ZONA SUL – Você nasceu em Natal?
LUIZINHO – Não, nasci em Recife (PE), mas minha passagem por lá foi breve. Natal é a origem de toda a minha família. Quando nasci, meu pai, embora fosse de Natal, permaneceu na capital pernambucana. Voltei com a minha mãe. O dom de puxar para o lado musical veio de um tio que sempre foi ligado ao violão, foi boêmio por natureza e mulherengo. Na adolescência comecei a andar com esse tio, a ir para as farras com ele. Eu já percebia que ele cometia muitos erros, mas por outro lado, achava interessantes muitas coisas que ele fazia. O ecletismo musical dele - que passava pelo rock, o forró e ia até o carnaval - era muito interessante. Eu acompanhava e ficava só olhando. Com mais ou menos 15 ou 16 anos, ele me ensinou alguns macetes e aprendi a tocar violão. Foi lá no Colégio Salesiano que...

ZONA SUL – Ei, calma! Eu perguntei o local do seu nascimento e você já está prestes a completar 20 anos... Vamos caminhar um pouco mais devagar: como foi sua infância?
LUIZINHO – Tive uma infância pobre no Alecrim, mas sempre vendo as efervescências do bairro, o forró, a Gaiola do Louro e aquelas coisas ali. Nos anos 70 existiam muitos clubes e eu gostava de freqüentá-los. Mas o despontar mesmo para a música, como eu ia dizer, foi quando passei a estudar no Salesiano.

ZONA SUL – Como eram as brincadeiras das quais você participava quando criança?
LUIZINHO – O ambiente era meio barra pesada, a gente tinha que saber dosar. Ao mesmo tempo em que estávamos jogando bola, tinha por perto um monte de cara que acabou virando marginal.

ZONA SUL – Algum desses ficou famoso nas páginas policiais?
LUIZINHO – O próprio Brinquedo do Cão jogava bola ali por perto da gente. Cheguei a conhecê-lo.

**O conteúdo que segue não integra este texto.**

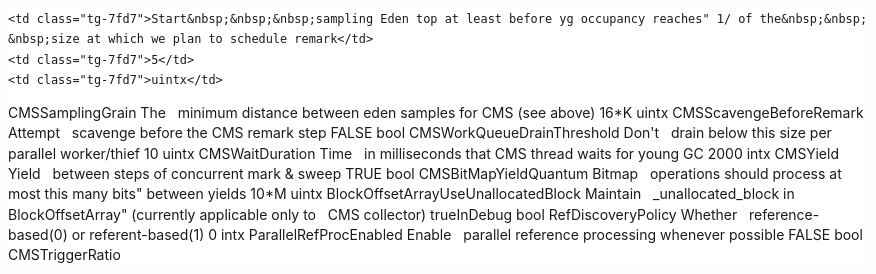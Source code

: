    <td class="tg-7fd7">Start&nbsp;&nbsp;&nbsp;sampling Eden top at least before yg occupancy reaches" 1/ of the&nbsp;&nbsp;&nbsp;size at which we plan to schedule remark</td>
    <td class="tg-7fd7">5</td>
    <td class="tg-7fd7">uintx</td>
  </tr>
  <tr>
    <td class="tg-elk0">CMSSamplingGrain</td>
    <td class="tg-7fd7">The&nbsp;&nbsp;&nbsp;minimum distance between eden samples for CMS (see above)</td>
    <td class="tg-7fd7">16*K</td>
    <td class="tg-7fd7">uintx</td>
  </tr>
  <tr>
    <td class="tg-elk0">CMSScavengeBeforeRemark</td>
    <td class="tg-7fd7">Attempt&nbsp;&nbsp;&nbsp;scavenge before the CMS remark step</td>
    <td class="tg-7fd7">FALSE</td>
    <td class="tg-7fd7">bool</td>
  </tr>
  <tr>
    <td class="tg-elk0">CMSWorkQueueDrainThreshold</td>
    <td class="tg-7fd7">Don't&nbsp;&nbsp;&nbsp;drain below this size per parallel worker/thief</td>
    <td class="tg-7fd7">10</td>
    <td class="tg-7fd7">uintx</td>
  </tr>
  <tr>
    <td class="tg-elk0">CMSWaitDuration</td>
    <td class="tg-7fd7">Time&nbsp;&nbsp;&nbsp;in milliseconds that CMS thread waits for young GC</td>
    <td class="tg-7fd7">2000</td>
    <td class="tg-7fd7">intx</td>
  </tr>
  <tr>
    <td class="tg-elk0">CMSYield</td>
    <td class="tg-7fd7">Yield&nbsp;&nbsp;&nbsp;between steps of concurrent mark &amp; sweep</td>
    <td class="tg-7fd7">TRUE</td>
    <td class="tg-7fd7">bool</td>
  </tr>
  <tr>
    <td class="tg-elk0">CMSBitMapYieldQuantum</td>
    <td class="tg-7fd7">Bitmap&nbsp;&nbsp;&nbsp;operations should process at most this many bits" between yields</td>
    <td class="tg-7fd7">10*M</td>
    <td class="tg-7fd7">uintx</td>
  </tr>
  <tr>
    <td class="tg-elk0">BlockOffsetArrayUseUnallocatedBlock</td>
    <td class="tg-7fd7">Maintain&nbsp;&nbsp;&nbsp;_unallocated_block in BlockOffsetArray" (currently applicable only to&nbsp;&nbsp;&nbsp;CMS collector)</td>
    <td class="tg-7fd7">trueInDebug</td>
    <td class="tg-7fd7">bool</td>
  </tr>
  <tr>
    <td class="tg-elk0">RefDiscoveryPolicy</td>
    <td class="tg-7fd7">Whether&nbsp;&nbsp;&nbsp;reference-based(0) or referent-based(1)</td>
    <td class="tg-7fd7">0</td>
    <td class="tg-7fd7">intx</td>
  </tr>
  <tr>
    <td class="tg-elk0">ParallelRefProcEnabled</td>
    <td class="tg-7fd7">Enable&nbsp;&nbsp;&nbsp;parallel reference processing whenever possible</td>
    <td class="tg-7fd7">FALSE</td>
    <td class="tg-7fd7">bool</td>
  </tr>
  <tr>
    <td class="tg-elk0">CMSTriggerRatio</td>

ZONA SUL – Além da aptidão para o crime Brinquedo do Cão tinha algum outro talento?
LUIZINHO – Ele era gente boa enquanto estava ali perto dos amigos. Também jogava bem o futebol. O crime era o lado negativo dele, mas era aquele cara que a gente podia contar para determinadas coisas. Outros enveredaram para o lado da marginalidade como o Cacau, que foi um marginal que teve vida breve. Muitos amigos de infância deram para o lado negativo, mas outros tantos também sobreviveram a essa fase.

ZONA SUL – Você acha que foi a sorte que o impediu de ter descambado para o time de Brinquedo do Cão e Cacau?
LUIZINHO – Não. Acho que foi minha índole e a criação que recebi. O meio, nesse sentido, não faz o homem. Pode até influenciar positivamente. Se você tem uma base familiar sólida sabe discernir o lado bom e o ruim, mesmo convivendo em um ambiente negativo. E minha família sempre procurou me orientar. Até o tio boêmio sobre quem falei, o exemplo masculino que eu tinha em casa. Ele sempre foi uma pessoa do bem.

ZONA SUL – Em que esse seu tio trabalhava?
LUIZINHO – Ele fazia biscates: era almoxarife em um canto, trabalhava como contador em outro... Sempre andava pelo lado positivo da vida. A boemia nunca atrapalhou o lado profissional. Eu morava no final da Avenida 4, perto de onde até certo tempo funcionou o prédio do antigo Inamps. Ali tinha um campo de futebol grande, que era ocupado, dependendo do horário, por classes. Tinha o pessoal mais antigo (os masters), os adolescentes e as crianças, que jogavam em um campinho menor. Às vezes estourava uma briga na pelada dos masters, onde vez por outra estava um marginal desses envolvido. Mas a confusão era só ali na hora do jogo, não tinha nada mais complicado, acabava por ali mesmo. Eles se envolviam com a questão da marginalidade em outros bairros.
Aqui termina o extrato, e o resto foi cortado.